En pocos países del mundo puede preverse con tanta confianza el éxito de similar proceso.
Desde el lugar donde conviven los electores, incluso intrincados parajes de esta abrupta geografía, salieron las propuestas para delegados a la organización de gobierno más cercana a la gente, es el propio pueblo quien aprueba la candidatura y participa activamente en las estructuras electorales, cuida sus colegios, sobre la base de los preceptos dictados en la Ley Número 72, Ley Electoral, que no deja lugar a dudas.
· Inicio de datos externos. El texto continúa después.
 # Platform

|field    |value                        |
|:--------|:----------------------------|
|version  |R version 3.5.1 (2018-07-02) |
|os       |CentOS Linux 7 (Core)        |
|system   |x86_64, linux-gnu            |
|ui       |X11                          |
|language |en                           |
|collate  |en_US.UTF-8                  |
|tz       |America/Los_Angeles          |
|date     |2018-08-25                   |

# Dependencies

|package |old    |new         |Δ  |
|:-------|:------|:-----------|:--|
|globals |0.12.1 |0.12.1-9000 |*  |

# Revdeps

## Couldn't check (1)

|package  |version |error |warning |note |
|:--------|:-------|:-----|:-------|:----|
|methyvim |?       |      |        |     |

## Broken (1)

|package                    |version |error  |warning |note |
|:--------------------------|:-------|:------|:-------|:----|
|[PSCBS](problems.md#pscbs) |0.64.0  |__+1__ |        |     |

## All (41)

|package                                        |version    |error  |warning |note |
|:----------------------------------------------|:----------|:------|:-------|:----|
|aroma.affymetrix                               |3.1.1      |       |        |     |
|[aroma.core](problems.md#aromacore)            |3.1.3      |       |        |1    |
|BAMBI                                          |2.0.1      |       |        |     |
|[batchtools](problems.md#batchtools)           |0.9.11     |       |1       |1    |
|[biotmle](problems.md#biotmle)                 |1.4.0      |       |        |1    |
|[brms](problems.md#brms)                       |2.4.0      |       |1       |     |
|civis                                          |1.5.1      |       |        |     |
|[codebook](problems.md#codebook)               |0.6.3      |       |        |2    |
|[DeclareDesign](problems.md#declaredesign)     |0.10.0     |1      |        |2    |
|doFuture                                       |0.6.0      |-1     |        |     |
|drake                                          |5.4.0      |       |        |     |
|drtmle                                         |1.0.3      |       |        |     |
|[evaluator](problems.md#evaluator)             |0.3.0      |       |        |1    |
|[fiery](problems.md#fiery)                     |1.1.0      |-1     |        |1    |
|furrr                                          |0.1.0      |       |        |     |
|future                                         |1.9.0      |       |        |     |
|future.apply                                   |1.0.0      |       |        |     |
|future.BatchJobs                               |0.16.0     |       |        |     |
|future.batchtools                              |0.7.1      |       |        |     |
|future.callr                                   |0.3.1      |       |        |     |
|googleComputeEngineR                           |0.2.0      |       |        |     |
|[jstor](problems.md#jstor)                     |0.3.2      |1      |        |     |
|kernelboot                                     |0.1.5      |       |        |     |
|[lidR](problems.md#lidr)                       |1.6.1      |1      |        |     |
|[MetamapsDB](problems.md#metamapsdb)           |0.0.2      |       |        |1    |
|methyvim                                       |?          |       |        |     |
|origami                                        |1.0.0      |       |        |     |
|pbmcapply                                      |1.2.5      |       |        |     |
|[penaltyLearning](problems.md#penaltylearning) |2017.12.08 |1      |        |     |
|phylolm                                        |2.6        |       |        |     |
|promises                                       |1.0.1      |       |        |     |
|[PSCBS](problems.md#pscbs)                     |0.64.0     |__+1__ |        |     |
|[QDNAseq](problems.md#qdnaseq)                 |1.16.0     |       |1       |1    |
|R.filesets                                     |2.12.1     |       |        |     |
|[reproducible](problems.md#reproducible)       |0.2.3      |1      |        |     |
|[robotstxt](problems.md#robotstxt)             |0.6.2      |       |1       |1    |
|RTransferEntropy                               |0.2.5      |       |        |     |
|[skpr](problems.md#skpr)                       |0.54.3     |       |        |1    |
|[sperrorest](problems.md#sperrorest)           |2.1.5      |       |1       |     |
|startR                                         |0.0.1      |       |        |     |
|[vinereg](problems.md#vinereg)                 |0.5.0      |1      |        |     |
La transparencia es su principal elemento en todo el proceso que es popular desde el principio, pero al final, desde que abre un colegio, hasta que cierra, puede ser supervisado por quienes así lo deseen.
La vasta preparación ofrecida a los miembros de las mesas electorales, la cual demuestran con su verbo y acción ante cada duda de los votantes, los hace merecedores de confianza plena.
Los delegados a los Órganos Locales del Poder Popular serán el enlace para tramitar las inquietudes del electorado de su circunscripción durante dos años y medio, con las Asambleas Provinciales, serán sus representantes, y de no cumplir con el mandato público pueden ser revocados del cargo. Muchos de ellos son merecedores de integrar el parlamento nacional.
Así son aquí las elecciones, y no se puede engañar a un pueblo todo al cual desde hace muchos años la revolución ha ofrecido instrucción y educación y ha enseñado a trazar su destino, sin amos ni imposiciones.
Nuevamente esta verdad se alzará frente a la mentira de los imperialistas empeñados en desacreditar el proceso social que se edifica en la mayor de las antillas, cuando los guantanameros como todos los cubanos, ejerzan el voto por el de más méritos, virtudes y capacidad que los representará en los Órganos Locales del Poder Popular.
Lo hará consciente de su futuro y conocedor de las bondades de una democracia que posibilita tener el corazón contento.